I’ll just say this: For a long time I’ve noticed that
while nobody really believes that an actor "is" the character s/he
plays, a lot of people feel let-down if "the singer" is proven to be
quite different from "the song". Let’s remember those days when
"Mick Jagger’s life" as it was seen in public took away a lot of
credibility from the way he performed those songs – a point of view that makes
no sense outside the framework I outlined above. It goes without saying that
nobody believed that Elton John was really an astronaut like the main character
in his song Rocket Man ("She packed my bags last night, pre-flight/Zero
hour nine a.m.). And nobody believed that when Frank Zappa sang "I’m a
dancing fool" or "I’m Bobby Brown" he was really those people.
But if we place our objects along a continuum it’s easy to see that the "distancing
effect" as perceived – a good for instance being Dagmar Krause’s nasal
voice singing a Peter Blegvad conundrum – is by itself an obstacle for one
being fully involved on a personal level; here a good for instance is the
Carole King-penned hit by James Taylor which goes: "When you’re down and
troubled/And you need some lovin’ care". I’ve already written elsewhere
that You’ve Got A Friend can be said to work as "an answer" to the
disintegration of US traditional family, but this is just an added value.
It’s my firm belief that, for reasons that are impossible
to describe here, the concept of one’s life as being a succession of masks –
something which by itself makes it impossible for one to operate a distinction
between "authentic" and "artificial" – has been replaced
nowadays by a favourable attitude towards the concept of
"authenticity" that sees the sequence of identities one inhabits in
one’s life as a process that has every identity as possessing a
"relative" value when seen in the continuum, but an
"absolute" value when seen inside a given time segment.

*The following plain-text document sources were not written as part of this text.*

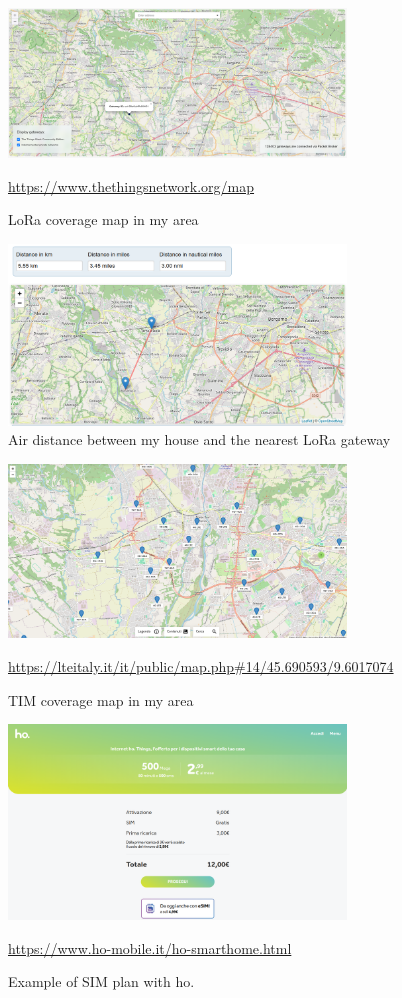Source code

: \documentclass[12pt]{article}
\begin{document}
\begin{figure}[H]
    \centering
    \includegraphics[width=0.8\textwidth]{./lora-coverage.png}
    \caption{LoRa coverage map in my area}
    \url{https://www.thethingsnetwork.org/map}
\end{figure}

\begin{figure}[H]
    \centering
    \includegraphics[width=0.8\textwidth]{./air-distance.png}
    \caption{Air distance between my house and the nearest LoRa gateway}
\end{figure}

\begin{figure}[H]
    \centering
    \includegraphics[width=0.8\textwidth]{./tim-coverage.png}
    \caption{TIM coverage map in my area}
    \url{https://lteitaly.it/it/public/map.php#14/45.690593/9.6017074}
\end{figure}


\begin{figure}[H]
    \centering
    \includegraphics[width=0.8\textwidth]{./ho-sim.png}
    \caption{Example of SIM plan with ho.}
    \url{https://www.ho-mobile.it/ho-smarthome.html}
\end{figure}
\end{document}
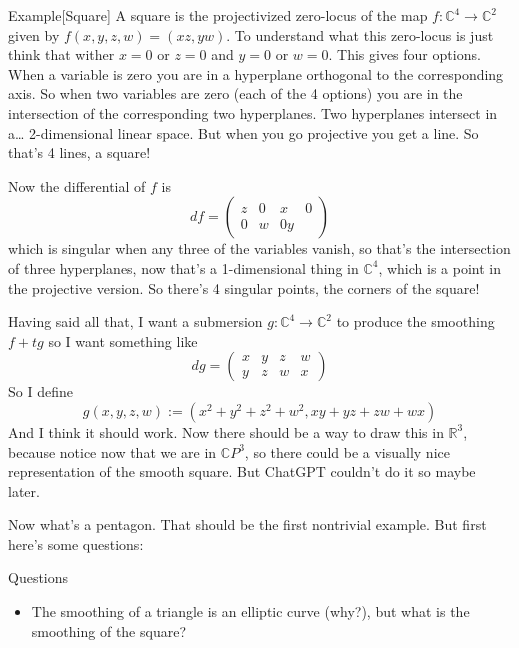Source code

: \begin{thing8}{Example}[Square]\leavevmode
	A square is the projectivized zero-locus of the map \(f:\mathbb{C}^4 \to \mathbb{C}^2\) given by \(f(x,y,z,w)=(xz,yw)\). To understand what this zero-locus is just think that wither \(x=0\) or \(z=0\) and  \(y=0\) or  \(w=0\). This gives four options. When a variable is zero you are in a hyperplane orthogonal to the corresponding axis. So when two variables are zero (each of the 4 options) you are in the intersection of the corresponding two hyperplanes. Two hyperplanes intersect in a… 2-dimensional linear space. But when you go projective you get a line. So that's 4 lines, a square!

	Now the differential of  \(f\) is
	\[df=\begin{pmatrix} z & 0 & x & 0 \\ 0 & w & 0 y \end{pmatrix} \]
	which is singular when any three of the variables vanish, so that's the intersection of three hyperplanes, now that's a 1-dimensional thing in \(\mathbb{C}^4\), which is a point in the projective version. So there's 4 singular points, the corners of the square!

	Having said all that, I want a submersion \(g:\mathbb{C}^4\to \mathbb{C}^2\) to produce the smoothing \(f+tg\) so I want something like
	\[dg=\begin{pmatrix} x&y&z&w\\y&z&w&x \end{pmatrix} \]
	So I define
	\[g(x,y,z,w):=(x^2+y^2+z^2+w^2,xy+yz+zw+wx)\]
And I think it should work. Now there should be a way to draw this in \(\mathbb{R}^3\), because notice now that we are in \(\mathbb{C}P^3\), so there could be a visually nice representation of the smooth square. But ChatGPT couldn't do it so maybe later.	
\end{thing8}

Now what's a pentagon. That should be the first nontrivial example. But first here's some questions:

\begin{thing6}{Questions}\leavevmode
\begin{itemize}
\item The smoothing of a triangle is an elliptic curve (why?), but what is the smoothing of the square?
\end{itemize}
\end{thing6}

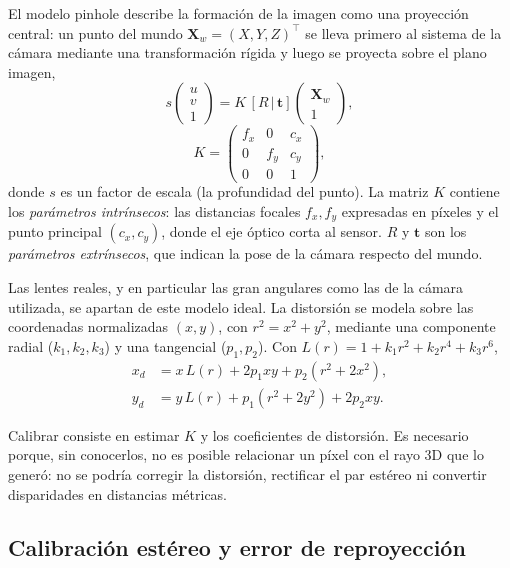 \documentclass[conference]{IEEEtran}
\begin{document}
El modelo pinhole describe la formación de la imagen como una proyección
central: un punto del mundo $\mathbf{X}_w=(X,Y,Z)^\top$ se lleva primero al
sistema de la cámara mediante una transformación rígida y luego se proyecta
sobre el plano imagen,
\begin{equation}
  s\begin{pmatrix}u\\v\\1\end{pmatrix}
  = K\,[R\,|\,\mathbf{t}]
  \begin{pmatrix}\mathbf{X}_w\\1\end{pmatrix},
  \label{eq:pinhole}
\end{equation}
\begin{equation}
  K=\begin{pmatrix} f_x & 0 & c_x\\ 0 & f_y & c_y\\ 0&0&1\end{pmatrix},
\end{equation}
donde $s$ es un factor de escala (la profundidad del punto). La matriz $K$
contiene los \emph{parámetros intrínsecos}: las distancias focales $f_x, f_y$
expresadas en píxeles y el punto principal $(c_x, c_y)$, donde el eje óptico
corta al sensor. $R$ y $\mathbf{t}$ son los \emph{parámetros extrínsecos}, que
indican la pose de la cámara respecto del mundo.

Las lentes reales, y en particular las gran angulares como las de la cámara
utilizada, se apartan de este modelo ideal. La distorsión se modela sobre las
coordenadas normalizadas $(x,y)$, con $r^2=x^2+y^2$, mediante una componente
radial ($k_1,k_2,k_3$) y una tangencial ($p_1,p_2$). Con
$L(r)=1+k_1r^2+k_2r^4+k_3r^6$,
\begin{align}
  x_d &= x\,L(r) + 2p_1xy + p_2(r^2+2x^2),\\
  y_d &= y\,L(r) + p_1(r^2+2y^2) + 2p_2xy.
\end{align}

Calibrar consiste en estimar $K$ y los coeficientes de distorsión. Es
necesario porque, sin conocerlos, no es posible relacionar un píxel con el
rayo 3D que lo generó: no se podría corregir la distorsión, rectificar el par
estéreo ni convertir disparidades en distancias métricas.

\subsection{Calibración estéreo y error de reproyección}
\end{document}
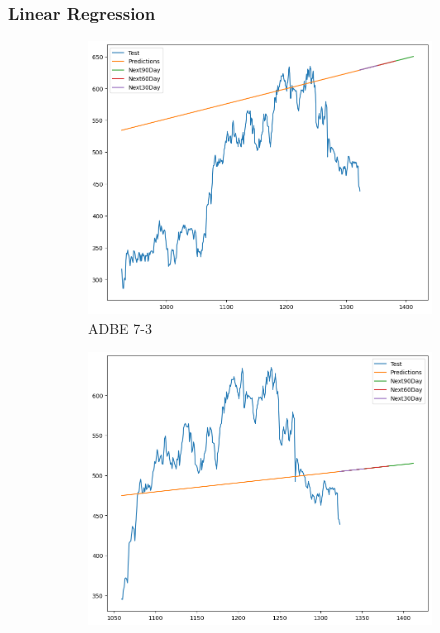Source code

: \documentclass{ieeeojies}
\begin{document}
\subsubsection{Linear Regression}
\begin{figure}[H]
    \begin{subfigure}{0.33\linewidth}
        \centering
        \includegraphics[width=\linewidth]{Linear Plot/ADBE_Linear Regression_7_3.png}
        \caption{ADBE 7-3}
        \label{fig:adbe-7-3}
    \end{subfigure}%
    \hfill
    \begin{subfigure}{0.33\linewidth}
        \centering
        \includegraphics[width=\linewidth]{Linear Plot/ADBE_Linear Regression_8_2.png}

\end{subfigure}
\end{figure}
\end{document}
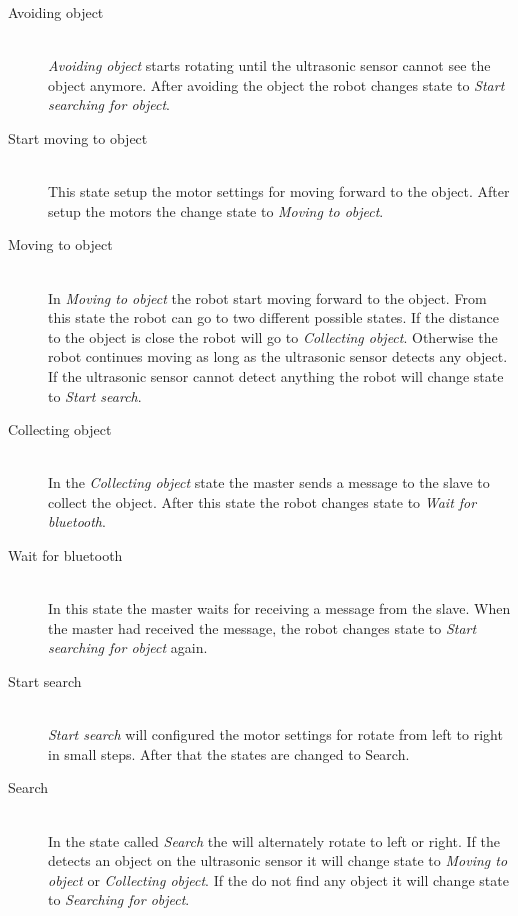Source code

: \begin{description}
\item[Avoiding object] \hfill \\
\emph{Avoiding object} starts rotating until the ultrasonic sensor cannot see the object anymore. After avoiding the object the robot changes state to \emph{Start searching for object}.

\item[Start moving to object] \hfill \\
This state setup the motor settings for moving forward to the object. After setup the motors the \projname{} change state to \emph{Moving to object}.

\item[Moving to object] \hfill \\
In \emph{Moving to object} the robot start moving forward to the object. From this state the robot can go to two different possible states. If the distance to the object is close the robot will go to \emph{Collecting object}. Otherwise the robot continues moving as long as the ultrasonic sensor detects any object. If the ultrasonic sensor  cannot detect anything the robot will change state to \emph{Start search}.

\item[Collecting object] \hfill \\
In the \emph{Collecting object} state the master sends a message to the slave to collect the object. After this state the robot changes state to \emph{Wait for bluetooth}.

\item[Wait for bluetooth] \hfill \\
In this state the master waits for receiving a message from the slave. When the master had received the message, the robot changes state to \emph{Start searching for object} again. 

\item[Start search] \hfill \\
\emph{Start search} will configured the motor settings for rotate from left to right in small steps. After that the states are changed to Search.

\item[Search] \hfill \\
In the state called \emph{Search} the \projname{} will alternately rotate to left or right. If the \projname{} detects an object on the ultrasonic sensor it will change state to \emph{Moving to object} or \emph{Collecting object}. If the \projname{} do not find any object it will change state to \emph{Searching for object}. 

\end{description}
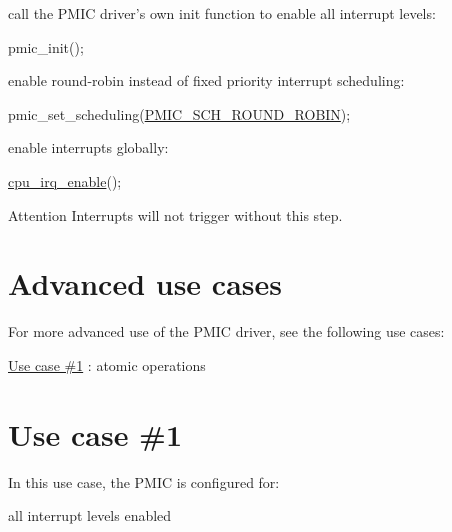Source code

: \begin{DoxyEnumerate}
\item call the P\-M\-I\-C driver's own init function to enable all interrupt levels\-:
\begin{DoxyItemize}
\item 
\begin{DoxyCode}
 pmic\_init(); 
\end{DoxyCode}

\end{DoxyItemize}
\item enable round-\/robin instead of fixed priority interrupt scheduling\-:
\begin{DoxyItemize}
\item 
\begin{DoxyCode}
 pmic\_set\_scheduling(\hyperlink{group__pmic__group_gga68099717e4fa4e95f12943d3e3e55d79a29065590de0ddf49e19afb6de1646c79}{PMIC\_SCH\_ROUND\_ROBIN}); 
\end{DoxyCode}

\end{DoxyItemize}
\item enable interrupts globally\-:
\begin{DoxyItemize}
\item 
\begin{DoxyCode}
 \hyperlink{group__interrupt__group_gae4922a4bd8ba4150211fbc7f2302403c}{cpu\_irq\_enable}(); 
\end{DoxyCode}

\item \begin{DoxyAttention}{Attention}
Interrupts will not trigger without this step.
\end{DoxyAttention}

\end{DoxyItemize}
\end{DoxyEnumerate}\hypertarget{xmega_pmic_quickstart_pmic_use_cases}{}\section{Advanced use cases}\label{xmega_pmic_quickstart_pmic_use_cases}
For more advanced use of the P\-M\-I\-C driver, see the following use cases\-:
\begin{DoxyItemize}
\item \hyperlink{pmic_use_case_1}{Use case \#1} \-: atomic operations 
\end{DoxyItemize}\hypertarget{pmic_use_case_1}{}\section{Use case \#1}\label{pmic_use_case_1}
In this use case, the P\-M\-I\-C is configured for\-:
\begin{DoxyItemize}
\item all interrupt levels enabled
\end{DoxyItemize}

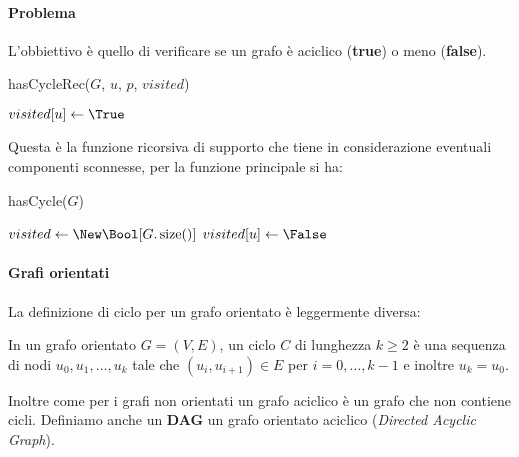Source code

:             \paragraph{Problema} L'obbiettivo è quello di verificare se un grafo è aciclico (\textbf{true}) o meno (\textbf{false}).

            \begin{algorithm}[H]
                \label{alg:hasCycleRec}
                \caption{\Bool hasCycleRec(\Graph $G$, \Node $u$, \Node $p$, \Bool[] $visited$)}
                \begin{algorithmic}
                    \State $ visited[u] \gets \True $
                            \State \Return \True
                            \State \Return \True
                        \EndIf
                    \EndFor
                    \State \Return \False
                \end{algorithmic}
            \end{algorithm}
            
            Questa è la funzione ricorsiva di supporto che tiene in considerazione eventuali componenti sconnesse, per la funzione principale si ha:

            \begin{algorithm}[H]
                \caption{\Bool hasCycle(\Graph $G$)}
                \begin{algorithmic}
                    \State \Bool[] $ visited \gets \New \Bool[G.\operatorname{size}()] $
                        \State $ visited[u] \gets \False $
                    \EndFor
                                \State \Return \True
                            \EndIf
                        \EndIf
                    \EndFor
                    \State \Return \False
                \end{algorithmic}
            \end{algorithm}

            \paragraph{Grafi orientati} La definizione di ciclo per un grafo orientato è leggermente diversa:
            \begin{definition}
                In un grafo orientato $G=(V,E)$, un ciclo $C$ di lunghezza $k\geq2$ è una sequenza di nodi $u_0,u_1,\dots,u_k$ tale che $(u_i,u_{i+1})\in E$ per $i=0,\dots,k-1$ e inoltre $u_k = u_0$.
            \end{definition}
            Inoltre come per i grafi non orientati un grafo aciclico è un grafo che non contiene cicli. Definiamo anche un \textbf{DAG} un grafo orientato aciclico (\textit{Directed Acyclic Graph}).
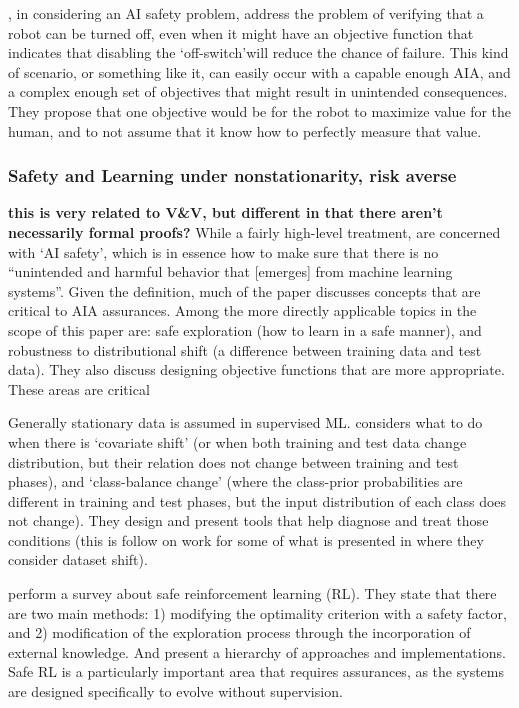     \citet{Hadfield-Menell2016-ws}, in considering an AI safety problem, address the problem of verifying that a robot can be turned off, even when it might have an objective function that indicates that disabling the `off-switch'will reduce the chance of failure. This kind of scenario, or something like it, can easily occur with a capable enough AIA, and a complex enough set of objectives that might result in unintended consequences. They propose that one objective would be for the robot to maximize value for the human, and to not assume that it know how to perfectly measure that value.

\subsubsection{Safety and Learning under nonstationarity, risk averse} \textbf{this is very related to V\&V, but different in that there aren't necessarily formal proofs?}
    While a fairly high-level treatment, \citet{Amodei2016-xi} are concerned with `AI safety', which is in essence how to make sure that there is no ``unintended and harmful behavior that [emerges] from machine learning systems''. Given the definition, much of the paper discusses concepts that are critical to AIA assurances. Among the more directly applicable topics in the scope of this paper are: safe exploration (how to learn in a safe manner), and robustness to distributional shift (a difference between training data and test data). They also discuss designing objective functions that are more appropriate. These areas are critical 

    Generally stationary data is assumed in supervised ML. \citet{Sugiyama2013-ci} considers what to do when there is `covariate shift' (or when both training and test data change distribution, but their relation does not change between training and test phases), and `class-balance change' (where the class-prior probabilities are different in training and test phases, but the input distribution of each class does not change). They design and present tools that help diagnose and treat those conditions (this is follow on work for some of what is presented in \citet{Quinonero-Candela2009-fj} where they consider dataset shift). 

    \citet{Garcia2015-rs} perform a survey about safe reinforcement learning (RL). They state that there are two main methods: 1) modifying the optimality criterion with a safety factor, and 2) modification of the exploration process through the incorporation of external knowledge. And present a hierarchy of approaches and implementations. Safe RL is a particularly important area that requires assurances, as the systems are designed specifically to evolve without supervision.

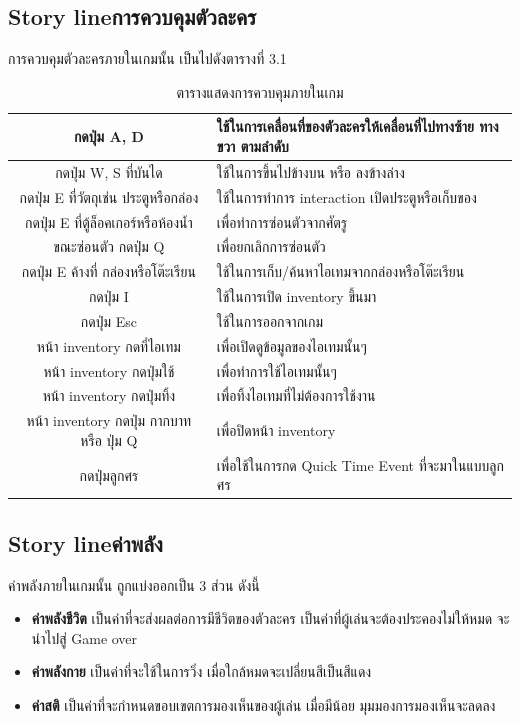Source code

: \newpage
\subsection{\ifenglish Story line\else การควบคุมตัวละคร\fi }
การควบคุมตัวละครภายในเกมนั้น เป็นไปดังตารางที่ 3.1
\begin{table}[h]
    \centering
    \begin{tabular}[t]{|c|p{8cm}|}
    \hline
    กดปุ่ม A, D & ใช้ในการเคลื่อนที่ของตัวละครให้เคลื่อนที่ไปทางซ้าย ทางขวา ตามลำดับ\\
    \hline
    กดปุ่ม W, S ที่บันได& ใช้ในการขึ้นไปข้างบน หรือ ลงข้างล่าง\\
    \hline
    กดปุ่ม E ที่วัตถุเช่น ประตูหรือกล่อง& ใช้ในการทำการ interaction เปิดประตูหรือเก็บของ\\
    \hline
    กดปุ่ม E ที่ตู้ล็อคเกอร์หรือห้องน้ำ& เพื่อทำการซ่อนตัวจากศัตรู\\
    \hline
    ขณะซ่อนตัว กดปุ่ม Q& เพื่อยกเลิกการซ่อนตัว\\
    \hline
    กดปุ่ม E ค้างที่ กล่องหรือโต๊ะเรียน & ใช้ในการเก็บ/ค้นหาไอเทมจากกล่องหรือโต๊ะเรียน\\
    \hline
    กดปุ่ม I & ใช้ในการเปิด inventory ขึ้นมา\\
    \hline
    กดปุ่ม Esc& ใช้ในการออกจากเกม\\
    \hline
    หน้า inventory กดที่ไอเทม& เพื่อเปิดดูข้อมูลของไอเทมนั้นๆ\\
    \hline
    หน้า inventory กดปุ่มใช้& เพื่อทำการใช้ไอเทมนั้นๆ\\
    \hline
    หน้า inventory กดปุ่มทิ้ง& เพื่อทิ้งไอเทมที่ไม่ต้องการใช้งาน\\
    \hline
    หน้า inventory กดปุ่ม กากบาท หรือ ปุ่ม Q& เพื่อปิดหน้า inventory\\
    \hline
    กดปุ่มลูกศร& เพื่อใช้ในการกด Quick Time Event ที่จะมาในแบบลูกศร\\
    \hline
    \end{tabular}
    \caption[ตารางแสดงการควบคุมภายในเกม]{ตารางแสดงการควบคุมภายในเกม}
\end{table}

\subsection{\ifenglish Story line\else ค่าพลัง\fi }
ค่าพลังภายในเกมนั้น ถูกแบ่งออกเป็น 3 ส่วน ดังนี้
\begin{itemize}
    \item \textbf{ค่าพลังชีวิต} เป็นค่าที่จะส่งผลต่อการมีชีวิตของตัวละคร เป็นค่าที่ผู้เล่นจะต้องประคองไม่ให้หมด จะนำไปสู่ Game over
    \item \textbf{ค่าพลังกาย} เป็นค่าที่จะใช้ในการวิ่ง เมื่อใกล้หมดจะเปลี่ยนสีเป็นสีแดง
    \item \textbf{ค่าสติ} เป็นค่าที่จะกำหนดขอบเขตการมองเห็นของผู้เล่น เมื่อมีน้อย มุมมองการมองเห็นจะลดลง
\end{itemize}
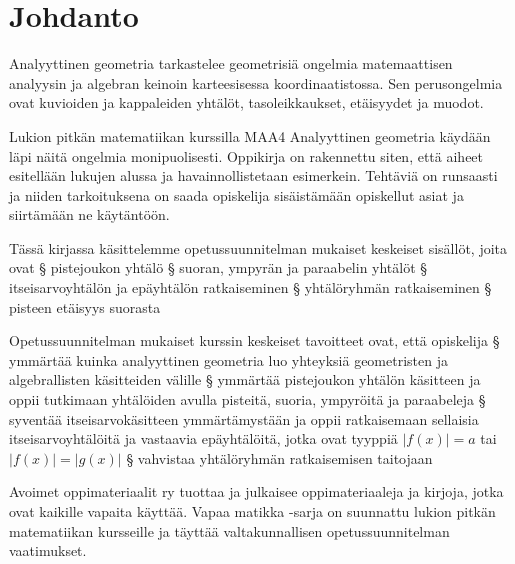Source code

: \chapter{Johdanto}

Analyyttinen geometria tarkastelee geometrisiä ongelmia matemaattisen analyysin ja algebran keinoin karteesisessa koordinaatistossa. Sen perusongelmia ovat kuvioiden ja kappaleiden yhtälöt, tasoleikkaukset, etäisyydet ja muodot.

Lukion pitkän matematiikan kurssilla MAA4 Analyyttinen geometria käydään läpi näitä ongelmia monipuolisesti. Oppikirja on rakennettu siten, että aiheet esitellään lukujen alussa ja havainnollistetaan esimerkein. Tehtäviä on runsaasti ja niiden tarkoituksena on saada opiskelija sisäistämään opiskellut asiat ja siirtämään ne käytäntöön.

Tässä kirjassa käsittelemme opetussuunnitelman mukaiset keskeiset sisällöt, joita ovat
\luettelo
§ pistejoukon yhtälö
§ suoran, ympyrän ja paraabelin yhtälöt
§ itseisarvoyhtälön ja epäyhtälön ratkaiseminen
§ yhtälöryhmän ratkaiseminen
§ pisteen etäisyys suorasta
\loppu

Opetussuunnitelman mukaiset kurssin keskeiset tavoitteet ovat, että opiskelija
\luettelo
§ ymmärtää kuinka analyyttinen geometria luo yhteyksiä geometristen ja algebrallisten
käsitteiden välille 
§ ymmärtää pistejoukon yhtälön käsitteen ja oppii tutkimaan yhtälöiden avulla pisteitä,
suoria, ympyröitä ja paraabeleja 
§ syventää itseisarvokäsitteen ymmärtämystään ja oppii ratkaisemaan sellaisia itseisarvoyhtälöitä ja vastaavia epäyhtälöitä, jotka ovat tyyppiä $|f(x)|=a$ tai $|f(x)|=|g(x)|$
§ vahvistaa yhtälöryhmän ratkaisemisen taitojaan
\loppu

Avoimet oppimateriaalit ry tuottaa ja julkaisee oppimateriaaleja ja kirjoja, jotka ovat kaikille vapaita käyttää. Vapaa matikka -sarja on suunnattu lukion pitkän matematiikan kursseille ja täyttää valtakunnallisen opetussuunnitelman vaatimukset.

To put it in a nutshell, it’s the end of the "Madonna
model" and a return to the era of the singer/songwriter. Sure, it can be
said that there are many reasons for this, but in my opinion the re-discovery
of those historical names and the proliferation of new names that see that
period as their blueprint for their work is a symptom of one’s need to listen
to a voice speaking – but one that doesn’t speak from behind a mask.
It’s at the intersection of opposite forces that the
friction which underlies this album of songs is born: songs that inhabit a
dimension where "forms" where not yet perceived as such are performed
with a "theatrical" bent.
The result? Let’s have a closer look.
Sunny Afternoon is the famous hit by The Kinks, also on
their album Face To Face (1966). Here there’s a fine vocal performance, and a
lively piano, but I’m left unconvinced by the gender change (and "Give me
two good reasons/Why I ought to stay" sounds strange here).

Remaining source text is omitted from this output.